If you use Data::Dumper to inspect the result from decode_json(), you will see that the show_image field is a blessed object:
'show_image' => bless( do{\(my $o = 0)}, 'JSON::PP::Boolean' )
In order to get the expected boolean value in MongoDB, the recommended approach in the MongoDB module docs is to use the boolean module (see: MongoDB::DataTypes).
I couldn't find an obvious built-in option for JSON or JSON::XS to support serialising booleans to something other than the JSON emulated boolean class, but one solution would be to use the Data::Clean::Base module which is part of the Data::Clean::JSON distribution.

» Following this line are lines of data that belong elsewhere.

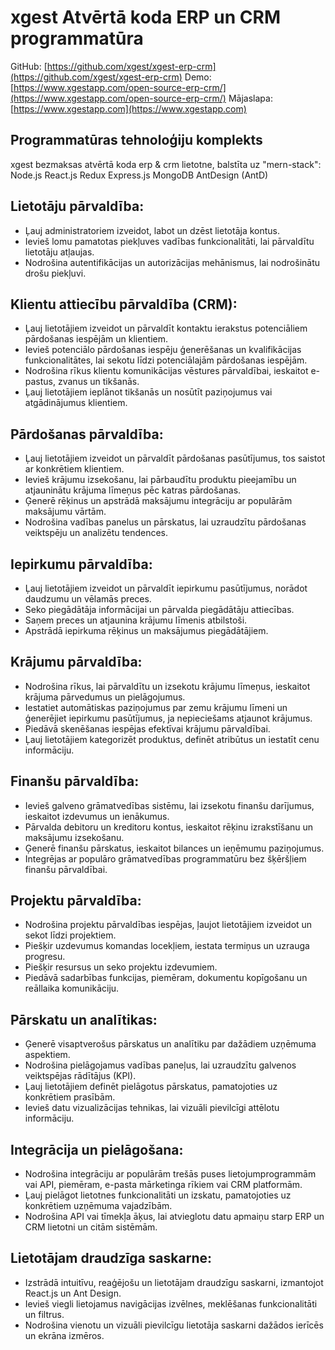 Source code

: # xgest Atvērtā koda ERP un CRM programmatūra

GitHub: [https://github.com/xgest/xgest-erp-crm](https://github.com/xgest/xgest-erp-crm)
Demo: [https://www.xgestapp.com/open-source-erp-crm/](https://www.xgestapp.com/open-source-erp-crm/)
Mājaslapa: [https://www.xgestapp.com](https://www.xgestapp.com)

## Programmatūras tehnoloģiju komplekts

xgest bezmaksas atvērtā koda erp & crm lietotne, balstīta uz "mern-stack": Node.js React.js Redux Express.js MongoDB AntDesign (AntD)

## Lietotāju pārvaldība:

- Ļauj administratoriem izveidot, labot un dzēst lietotāja kontus.
- Ievieš lomu pamatotas piekļuves vadības funkcionalitāti, lai pārvaldītu lietotāju atļaujas.
- Nodrošina autentifikācijas un autorizācijas mehānismus, lai nodrošinātu drošu piekļuvi.

## Klientu attiecību pārvaldība (CRM):

- Ļauj lietotājiem izveidot un pārvaldīt kontaktu ierakstus potenciāliem pārdošanas iespējām un klientiem.
- Ievieš potenciālo pārdošanas iespēju ģenerēšanas un kvalifikācijas funkcionalitātes, lai sekotu līdzi potenciālajām pārdošanas iespējām.
- Nodrošina rīkus klientu komunikācijas vēstures pārvaldībai, ieskaitot e-pastus, zvanus un tikšanās.
- Ļauj lietotājiem ieplānot tikšanās un nosūtīt paziņojumus vai atgādinājumus klientiem.

## Pārdošanas pārvaldība:

- Ļauj lietotājiem izveidot un pārvaldīt pārdošanas pasūtījumus, tos saistot ar konkrētiem klientiem.
- Ievieš krājumu izsekošanu, lai pārbaudītu produktu pieejamību un atjauninātu krājuma līmeņus pēc katras pārdošanas.
- Ģenerē rēķinus un apstrādā maksājumu integrāciju ar populārām maksājumu vārtām.
- Nodrošina vadības panelus un pārskatus, lai uzraudzītu pārdošanas veiktspēju un analizētu tendences.

## Iepirkumu pārvaldība:

- Ļauj lietotājiem izveidot un pārvaldīt iepirkumu pasūtījumus, norādot daudzumu un vēlamās preces.
- Seko piegādātāja informācijai un pārvalda piegādātāju attiecības.
- Saņem preces un atjaunina krājumu līmenis atbilstoši.
- Apstrādā iepirkuma rēķinus un maksājumus piegādātājiem.

## Krājumu pārvaldība:

- Nodrošina rīkus, lai pārvaldītu un izsekotu krājumu līmeņus, ieskaitot krājuma pārvedumus un pielāgojumus.
- Iestatiet automātiskas paziņojumus par zemu krājumu līmeni un ģenerējiet iepirkumu pasūtījumus, ja nepieciešams atjaunot krājumus.
- Piedāvā skenēšanas iespējas efektīvai krājumu pārvaldībai.
- Ļauj lietotājiem kategorizēt produktus, definēt atribūtus un iestatīt cenu informāciju.

## Finanšu pārvaldība:

- Ievieš galveno grāmatvedības sistēmu, lai izsekotu finanšu darījumus, ieskaitot izdevumus un ienākumus.
- Pārvalda debitoru un kreditoru kontus, ieskaitot rēķinu izrakstīšanu un maksājumu izsekošanu.
- Ģenerē finanšu pārskatus, ieskaitot bilances un ieņēmumu paziņojumus.
- Integrējas ar populāro grāmatvedības programmatūru bez šķēršļiem finanšu pārvaldībai.

## Projektu pārvaldība:

- Nodrošina projektu pārvaldības iespējas, ļaujot lietotājiem izveidot un sekot līdzi projektiem.
- Piešķir uzdevumus komandas locekļiem, iestata termiņus un uzrauga progresu.
- Piešķir resursus un seko projektu izdevumiem.
- Piedāvā sadarbības funkcijas, piemēram, dokumentu kopīgošanu un reāllaika komunikāciju.

## Pārskatu un analītikas:

- Ģenerē visaptverošus pārskatus un analītiku par dažādiem uzņēmuma aspektiem.
- Nodrošina pielāgojamus vadības paneļus, lai uzraudzītu galvenos veiktspējas rādītājus (KPI).
- Ļauj lietotājiem definēt pielāgotus pārskatus, pamatojoties uz konkrētiem prasībām.
- Ievieš datu vizualizācijas tehnikas, lai vizuāli pievilcīgi attēlotu informāciju.

## Integrācija un pielāgošana:

- Nodrošina integrāciju ar populārām trešās puses lietojumprogrammām vai API, piemēram, e-pasta mārketinga rīkiem vai CRM platformām.
- Ļauj pielāgot lietotnes funkcionalitāti un izskatu, pamatojoties uz konkrētiem uzņēmuma vajadzībām.
- Nodrošina API vai tīmekļa āķus, lai atvieglotu datu apmaiņu starp ERP un CRM lietotni un citām sistēmām.

## Lietotājam draudzīga saskarne:

- Izstrādā intuitīvu, reaģējošu un lietotājam draudzīgu saskarni, izmantojot React.js un Ant Design.
- Ievieš viegli lietojamus navigācijas izvēlnes, meklēšanas funkcionalitāti un filtrus.
- Nodrošina vienotu un vizuāli pievilcīgu lietotāja saskarni dažādos ierīcēs un ekrāna izmēros.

Sample snippet (excluding the MongoDB set up):
use Data::Clean::Base;
use boolean;
my $cleanser = Data::Clean::Base->new(
'JSON::XS::Boolean' => ['call_func', 'boolean::boolean'],
'JSON::PP::Boolean' => ['call_func', 'boolean::boolean']
);
while (my $record = <$source_file>) {
my $record_decoded = decode_json($record);
$cleanser->clean_in_place($record_decoded);
$db_collection->insert($record_decoded);
}
Sample record as saved in MongoDB 3.0.2:
{
"_id": NumberLong("2006010100000801089"),
"event": "publish",
"data_version": NumberLong("1"),
"show_image": false,
"publish_date": NumberLong("1136091600")
}
JSON data contains only (double-precision) numbers, strings, and the special values true, false, and null. They can be arranged in arrays or "objects" (hashes).
The MongoDB engine is converting these basic types into something more complex, but the original values are available in the hash referred to by $record_decoded, like so
$record_decoded->{_id}
$record_decoded->{show_image}
$record_decoded->{event}
$record_decoded->{publish_date}
$record_decoded->{data_version}
Is that what you wanted?
The object serialization documentation (particularly allow_tags) in JSON::XS may do something like what you want. Note, though, that this is not a standard JSON feature and will only work with JSON::XS.